Transcribe the data exactly, pictures excluded.
_ _ _ _ _ _ _
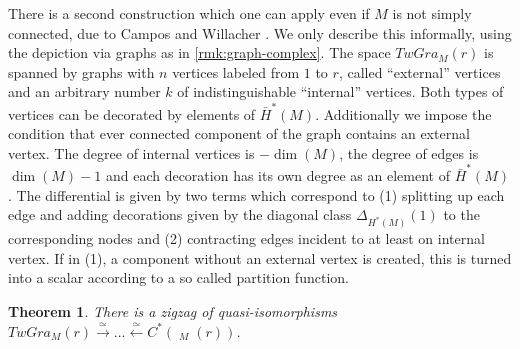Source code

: \documentclass{scrartcl}
\theoremstyle{plain}
\newtheorem{theorem}{Theorem}[section]
\theoremstyle{definition}
\newcommand{\abs}[1]{\left\lvert#1\right\rvert}
\renewcommand{\subset}{\subseteq}
\newcommand{\quiso}{\simeq}
\let\xto\xrightarrow
\let\xfrom\xleftarrow
\DeclareMathOperator{\cConf}{\overline{Conf}}
\begin{document}
There is a second construction which one can apply even if $M$ is not simply connected, due to Campos and Willacher \cite{campos2016model}. We only describe this informally, using the depiction via graphs as in \cref{rmk:graph-complex}. The space $TwGra_M(r)$ is spanned by graphs with $n$ vertices labeled from $1$ to $r$, called ``external'' vertices and an arbitrary number $k$ of indistinguishable ``internal'' vertices. Both types of vertices can be decorated by elements of $\bar H^*(M)$. Additionally we impose the condition that ever connected component of the graph contains an external vertex. The degree of internal vertices is $-\dim(M)$, the degree of edges is $\dim(M)-1$ and each decoration has its own degree as an element of $\bar H^*(M)$. The differential is given by two terms which correspond to (1) splitting up each edge and adding decorations given by the diagonal class $\Delta_{H^*(M)}(1)$ to the corresponding nodes and (2) contracting edges incident to at least on internal vertex. If in (1), a component without an external vertex is created, this is turned into a scalar according to a so called partition function. 

\begin{theorem}
    There is a zigzag of quasi-isomorphisms $TwGra_M(r)\xto{\quiso}\dots\xfrom{\quiso} C^*(\cConf_M(r))$.
\end{theorem}


\end{document}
_ _ _ _ _ _ _
▶ **Task result**:
Source code

: \documentclass{scrartcl}
\theoremstyle{plain}
\newtheorem{theorem}{Theorem}[section]
\theoremstyle{definition}
\newcommand{\abs}[1]{\left\lvert#1\right\rvert}
\renewcommand{\subset}{\subseteq}
\newcommand{\quiso}{\simeq}
\let\xto\xrightarrow
\let\xfrom\xleftarrow
\DeclareMathOperator{\cConf}{\overline{Conf}}
\begin{document}
There is a second construction which one can apply even if $M$ is not simply connected, due to Campos and Willacher \cite{campos2016model}. We only describe this informally, using the depiction via graphs as in \cref{rmk:graph-complex}. The space $TwGra_M(r)$ is spanned by graphs with $n$ vertices labeled from $1$ to $r$, called ``external'' vertices and an arbitrary number $k$ of indistinguishable ``internal'' vertices. Both types of vertices can be decorated by elements of $\bar H^*(M)$. Additionally we impose the condition that ever connected component of the graph contains an external vertex. The degree of internal vertices is $-\dim(M)$, the degree of edges is $\dim(M)-1$ and each decoration has its own degree as an element of $\bar H^*(M)$. The differential is given by two terms which correspond to (1) splitting up each edge and adding decorations given by the diagonal class $\Delta_{H^*(M)}(1)$ to the corresponding nodes and (2) contracting edges incident to at least on internal vertex. If in (1), a component without an external vertex is created, this is turned into a scalar according to a so called partition function. 

\begin{theorem}
    There is a zigzag of quasi-isomorphisms $TwGra_M(r)\xto{\quiso}\dots\xfrom{\quiso} C^*(\cConf_M(r))$.
\end{theorem}


\end{document}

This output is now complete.